__WHAT THE TASK REQUIRES__
Report back every line of the entries that contains "冀南注意发动落后", exactly as written.

[Saved data entries]
===============
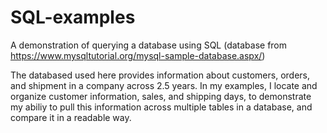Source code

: # SQL-examples
A demonstration of querying a database using SQL (database from https://www.mysqltutorial.org/mysql-sample-database.aspx/)

The databased used here provides information about customers, orders, and shipment in a company across 2.5 years.
In my examples, I locate and organize customer information, sales, and shipping days, to demonstrate my abiliy to pull this information across multiple tables in a database, and compare it in a readable way.
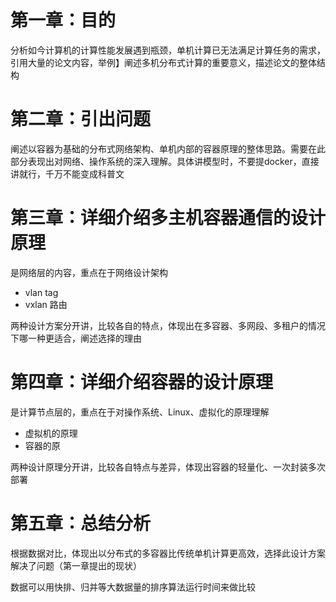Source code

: # 第一章：目的

分析如今计算机的计算性能发展遇到瓶颈，单机计算已无法满足计算任务的需求，引用大量的论文内容，举例】阐述多机分布式计算的重要意义，描述论文的整体结构

# 第二章：引出问题

阐述以容器为基础的分布式网络架构、单机内部的容器原理的整体思路。需要在此部分表现出对网络、操作系统的深入理解。具体讲模型时，不要提docker，直接讲就行，千万不能变成科普文

# 第三章：详细介绍多主机容器通信的设计原理

是网络层的内容，重点在于网络设计架构

- vlan tag
- vxlan 路由

两种设计方案分开讲，比较各自的特点，体现出在多容器、多网段、多租户的情况下哪一种更适合，阐述选择的理由

# 第四章：详细介绍容器的设计原理

是计算节点层的，重点在于对操作系统、Linux、虚拟化的原理理解

- 虚拟机的原理
- 容器的原

两种设计原理分开讲，比较各自特点与差异，体现出容器的轻量化、一次封装多次部署

# 第五章：总结分析

根据数据对比，体现出以分布式的多容器比传统单机计算更高效，选择此设计方案解决了问题（第一章提出的现状）

数据可以用快排、归并等大数据量的排序算法运行时间来做比较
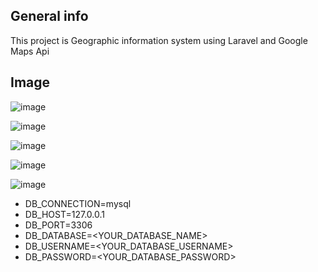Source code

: ## General info
This project is Geographic information system using Laravel and Google Maps Api

## Image

![image](https://user-images.githubusercontent.com/38047246/78897567-961a1500-7a9c-11ea-9250-e2a666799474.png)

![image](https://user-images.githubusercontent.com/38047246/78909424-b30b1400-7aad-11ea-9cd7-549193c1fcd1.png)

![image](https://user-images.githubusercontent.com/38047246/83380256-b6fd4780-a407-11ea-93b6-094f8248070e.png)

![image](https://user-images.githubusercontent.com/38047246/78911408-77257e00-7ab0-11ea-94b5-57a5f81989ea.png)

![image](https://user-images.githubusercontent.com/38047246/78897466-69fe9400-7a9c-11ea-907f-cc71129ef1fa.png)



* DB_CONNECTION=mysql
* DB_HOST=127.0.0.1
* DB_PORT=3306
* DB_DATABASE=<YOUR_DATABASE_NAME>
* DB_USERNAME=<YOUR_DATABASE_USERNAME>
* DB_PASSWORD=<YOUR_DATABASE_PASSWORD>

 

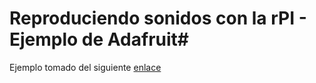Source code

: # Reproduciendo sonidos con la rPI - Ejemplo de Adafruit#

Ejemplo tomado del siguiente [enlace](https://learn.adafruit.com/playing-sounds-and-using-buttons-with-raspberry-pi/bread-board-setup-for-input-buttons)
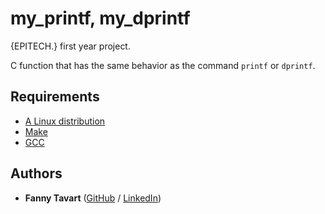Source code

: # my_printf, my_dprintf

{EPITECH.} first year project.

C function that has the same behavior as the command `printf` or `dprintf`.

## Requirements

 - [A Linux distribution](https://en.wikipedia.org/wiki/Linux_distribution)
 - [Make](https://www.gnu.org/software/make/)
 - [GCC](https://gcc.gnu.org/)

## Authors

* **Fanny Tavart** ([GitHub](https://github.com/fannytavart) / [LinkedIn](https://www.linkedin.com/in/fannytavart/))
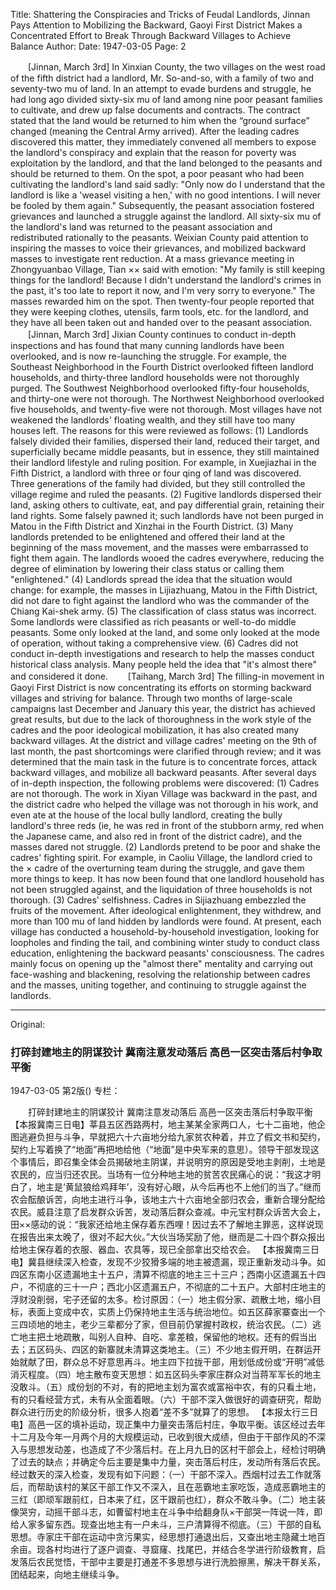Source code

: Title: Shattering the Conspiracies and Tricks of Feudal Landlords, Jinnan Pays Attention to Mobilizing the Backward, Gaoyi First District Makes a Concentrated Effort to Break Through Backward Villages to Achieve Balance
Author:
Date: 1947-03-05
Page: 2

　　[Jinnan, March 3rd] In Xinxian County, the two villages on the west road of the fifth district had a landlord, Mr. So-and-so, with a family of two and seventy-two mu of land. In an attempt to evade burdens and struggle, he had long ago divided sixty-six mu of land among nine poor peasant families to cultivate, and drew up false documents and contracts. The contract stated that the land would be returned to him when the “ground surface” changed (meaning the Central Army arrived). After the leading cadres discovered this matter, they immediately convened all members to expose the landlord's conspiracy and explain that the reason for poverty was exploitation by the landlord, and that the land belonged to the peasants and should be returned to them. On the spot, a poor peasant who had been cultivating the landlord's land said sadly: "Only now do I understand that the landlord is like a 'weasel visiting a hen,' with no good intentions. I will never be fooled by them again." Subsequently, the peasant association fostered grievances and launched a struggle against the landlord. All sixty-six mu of the landlord's land was returned to the peasant association and redistributed rationally to the peasants. Weixian County paid attention to inspiring the masses to voice their grievances, and mobilized backward masses to investigate rent reduction. At a mass grievance meeting in Zhongyuanbao Village, Tian ×× said with emotion: "My family is still keeping things for the landlord! Because I didn't understand the landlord's crimes in the past, it's too late to report it now, and I'm very sorry to everyone." The masses rewarded him on the spot. Then twenty-four people reported that they were keeping clothes, utensils, farm tools, etc. for the landlord, and they have all been taken out and handed over to the peasant association.
　　[Jinnan, March 3rd] Jixian County continues to conduct in-depth inspections and has found that many cunning landlords have been overlooked, and is now re-launching the struggle. For example, the Southeast Neighborhood in the Fourth District overlooked fifteen landlord households, and thirty-three landlord households were not thoroughly purged. The Southwest Neighborhood overlooked fifty-four households, and thirty-one were not thorough. The Northwest Neighborhood overlooked five households, and twenty-five were not thorough. Most villages have not weakened the landlords' floating wealth, and they still have too many houses left. The reasons for this were reviewed as follows: (1) Landlords falsely divided their families, dispersed their land, reduced their target, and superficially became middle peasants, but in essence, they still maintained their landlord lifestyle and ruling position. For example, in Xuejiazhai in the Fifth District, a landlord with three or four qing of land was discovered. Three generations of the family had divided, but they still controlled the village regime and ruled the peasants. (2) Fugitive landlords dispersed their land, asking others to cultivate, eat, and pay differential grain, retaining their land rights. Some falsely pawned it; such landlords have not been purged in Matou in the Fifth District and Xinzhai in the Fourth District. (3) Many landlords pretended to be enlightened and offered their land at the beginning of the mass movement, and the masses were embarrassed to fight them again. The landlords wooed the cadres everywhere, reducing the degree of elimination by lowering their class status or calling them "enlightened." (4) Landlords spread the idea that the situation would change: for example, the masses in Lijiazhuang, Matou in the Fifth District, did not dare to fight against the landlord who was the commander of the Chiang Kai-shek army. (5) The classification of class status was incorrect. Some landlords were classified as rich peasants or well-to-do middle peasants. Some only looked at the land, and some only looked at the mode of operation, without taking a comprehensive view. (6) Cadres did not conduct in-depth investigations and research to help the masses conduct historical class analysis. Many people held the idea that "it's almost there" and considered it done.
　　[Taihang, March 3rd] The filling-in movement in Gaoyi First District is now concentrating its efforts on storming backward villages and striving for balance. Through two months of large-scale campaigns last December and January this year, the district has achieved great results, but due to the lack of thoroughness in the work style of the cadres and the poor ideological mobilization, it has also created many backward villages. At the district and village cadres' meeting on the 9th of last month, the past shortcomings were clarified through review; and it was determined that the main task in the future is to concentrate forces, attack backward villages, and mobilize all backward peasants. After several days of in-depth inspection, the following problems were discovered: (1) Cadres are not thorough. The work in Xiyan Village was backward in the past, and the district cadre who helped the village was not thorough in his work, and even ate at the house of the local bully landlord, creating the bully landlord's three reds (ie, he was red in front of the stubborn army, red when the Japanese came, and also red in front of the district cadre), and the masses dared not struggle. (2) Landlords pretend to be poor and shake the cadres' fighting spirit. For example, in Caoliu Village, the landlord cried to the × cadre of the overturning team during the struggle, and gave them more things to keep. It has now been found that one landlord household has not been struggled against, and the liquidation of three households is not thorough. (3) Cadres' selfishness. Cadres in Sijiazhuang embezzled the fruits of the movement. After ideological enlightenment, they withdrew, and more than 100 mu of land hidden by landlords were found. At present, each village has conducted a household-by-household investigation, looking for loopholes and finding the tail, and combining winter study to conduct class education, enlightening the backward peasants' consciousness. The cadres mainly focus on opening up the "almost there" mentality and carrying out face-washing and blackening, resolving the relationship between cadres and the masses, uniting together, and continuing to struggle against the landlords.



<hr /> 

Original: 


### 打碎封建地主的阴谋狡计  冀南注意发动落后  高邑一区突击落后村争取平衡

1947-03-05
第2版()
专栏：

　　打碎封建地主的阴谋狡计
    冀南注意发动落后
    高邑一区突击落后村争取平衡
    【本报冀南三日电】莘县五区西路两村，地主某某全家两口人，七十二亩地，他企图逃避负担与斗争，早就把六十六亩地分给九家贫农种着，并立了假文书和契约，契约上写着换了“地面”再把地给他（“地面”是中央军来的意思）。领导干部发现这个事情后，即召集全体会员揭破地主阴谋，并说明穷的原因是受地主剥削，土地是农民的，应当归还农民。当场有一位分种地主地的贫苦农民痛心的说：“我这才明白了，地主是‘黄鼠狼给鸡拜年’，没有好心眼，从今后再也不上他们的当了。”继而农会酝酿诉苦，向地主进行斗争，该地主六十六亩地全部归农会，重新合理分配给农民。威县注意了启发群众诉苦，发动落后群众查减。中元宝村群众诉苦大会上，田××感动的说：“我家还给地主保存着东西哩！因过去不了解地主罪恶，这样说现在报告出来太晚了，很对不起大伙。”大伙当场奖励了他，继而是二十四个群众报出给地主保存着的衣服、器血、农具等，现已全部拿出交给农会。
    【本报冀南三日电】冀县继续深入检查，发现不少狡猾多端的地主被遗漏，现正重新发动斗争。如四区东南小区遗漏地主十五户，清算不彻底的地主三十三户；西南小区遗漏五十四户，不彻底的三十一户；西北小区遗漏五户，不彻底的二十五户。大部村庄地主的浮财没削弱，宅子还留的太多。检讨原因：（一）地主假分家、疏散土地，缩小目标，表面上变成中农，实质上仍保持地主生活与统治地位。如五区薛家寨查出一个三四顷地的地主，老少三辈都分了家，但目前仍掌握村政权，统治农民。（二）逃亡地主把土地疏散，叫别人自种、自吃、拿差粮，保留他的地权。还有的假当出去；五区码头、四区的新寨就未清算这类地主。（三）不少地主假开明，在群运开始就献了田，群众总不好意思再斗。地主四下拉拢干部，用划低成份或“开明”减低消灭程度。（四）地主散布变天思想：如五区码头李家庄群众对当蒋军军长的地主没敢斗。（五）成份划的不对，有的把地主划为富农或富裕中农，有的只看土地，有的只看经营方式，未有从全面着眼。（六）干部不深入做很好的调查研究，帮助群众进行历史的阶级分析，很多人抱着“差不多”就算了的思想。
    【本报太行三日电】高邑一区的填补运动，现正集中力量突击落后村庄，争取平衡。该区经过去年十二月及今年一月两个月的大规模运动，已收到很大成绩，但由于干部作风的不深入与思想发动差，也造成了不少落后村。在上月九日的区村干部会上，经检讨明确了过去的缺点；并确定今后主要是集中力量，突击落后村庄，发动所有落后农民。经过数天的深入检查，发现有如下问题：（一）干部不深入。西烟村过去工作就落后，而帮助该村的某区干部工作又不深入，且在恶霸地主家吃饭，造成恶霸地主的三红（即顽军跟前红，日本来了红，区干跟前也红），群众不敢斗争。（二）地主装像哭穷，动摇干部斗志，如曹留村地主在斗争中给翻身队×干部哭一阵说一阵，即给人家多留东西。现查出地主有一户未斗，三户清算得不彻底。（三）干部的自私思想。寺家庄干部在运动中贪污果实，经思想打通退出后，又查出地主隐藏土地百余亩。现各村均进行了逐户调查、寻窟窿、找尾巴，并结合冬学进行阶级教育，启发落后农民觉悟，干部中主要是打通差不多思想与进行洗脸擦黑，解决干群关系，团结起来，向地主继续斗争。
===============
__OUTPUT__
### 打碎封建地主的阴谋狡计  冀南注意发动落后  高邑一区突击落后村争取平衡
    冀南注意发动落后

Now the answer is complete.